*** Block opens ***

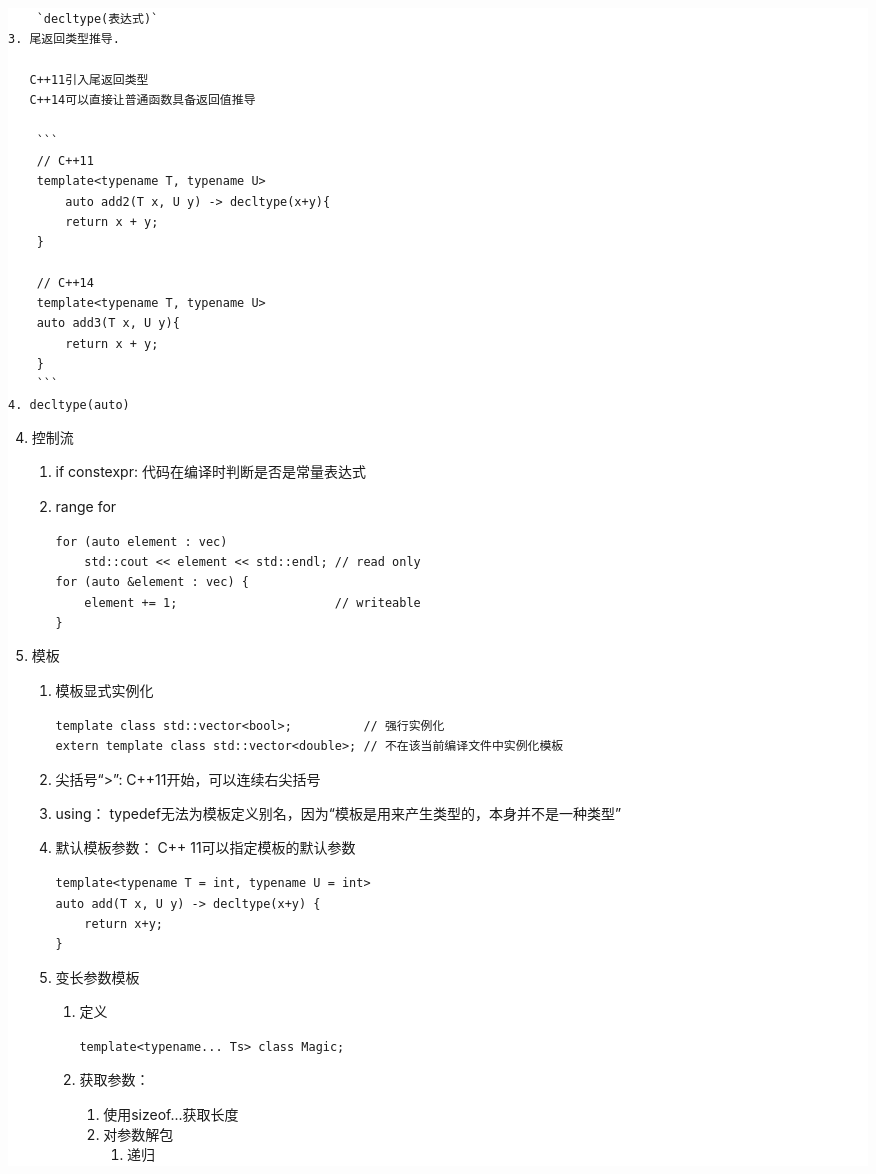 		`decltype(表达式)`
	3. 尾返回类型推导.

	   C++11引入尾返回类型
	   C++14可以直接让普通函数具备返回值推导

		```
		// C++11
		template<typename T, typename U>
			auto add2(T x, U y) -> decltype(x+y){
    		return x + y;
		}

		// C++14
		template<typename T, typename U>
		auto add3(T x, U y){
    		return x + y;
		}
		```
	4. decltype(auto)
4. 控制流
	1. if constexpr: 代码在编译时判断是否是常量表达式
	2. range for

		```
		for (auto element : vec)
	        std::cout << element << std::endl; // read only
	    for (auto &element : vec) {
	        element += 1;                      // writeable
	    }
		```
5. 模板
	1. 模板显式实例化

		```
		template class std::vector<bool>;          // 强行实例化
		extern template class std::vector<double>; // 不在该当前编译文件中实例化模板
		```
	2. 尖括号“>”: C++11开始，可以连续右尖括号
	3. using： typedef无法为模板定义别名，因为“模板是用来产生类型的，本身并不是一种类型”
	4. 默认模板参数： C++ 11可以指定模板的默认参数

		```
		template<typename T = int, typename U = int>
		auto add(T x, U y) -> decltype(x+y) {
		    return x+y;
		}
		```
	5. 变长参数模板
		1. 定义

			`template<typename... Ts> class Magic;`
		2. 获取参数：
			1. 使用sizeof...获取长度
			2. 对参数解包
				1. 递归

*** Block closes ***

◆ WHAT TO DO ◆
Show every line from the entries above in which the word "vector" appears.

◆ ANSWER FOR THIS EXERCISE ◆
		template class std::vector<bool>;          // 强行实例化
		extern template class std::vector<double>; // 不在该当前编译文件中实例化模板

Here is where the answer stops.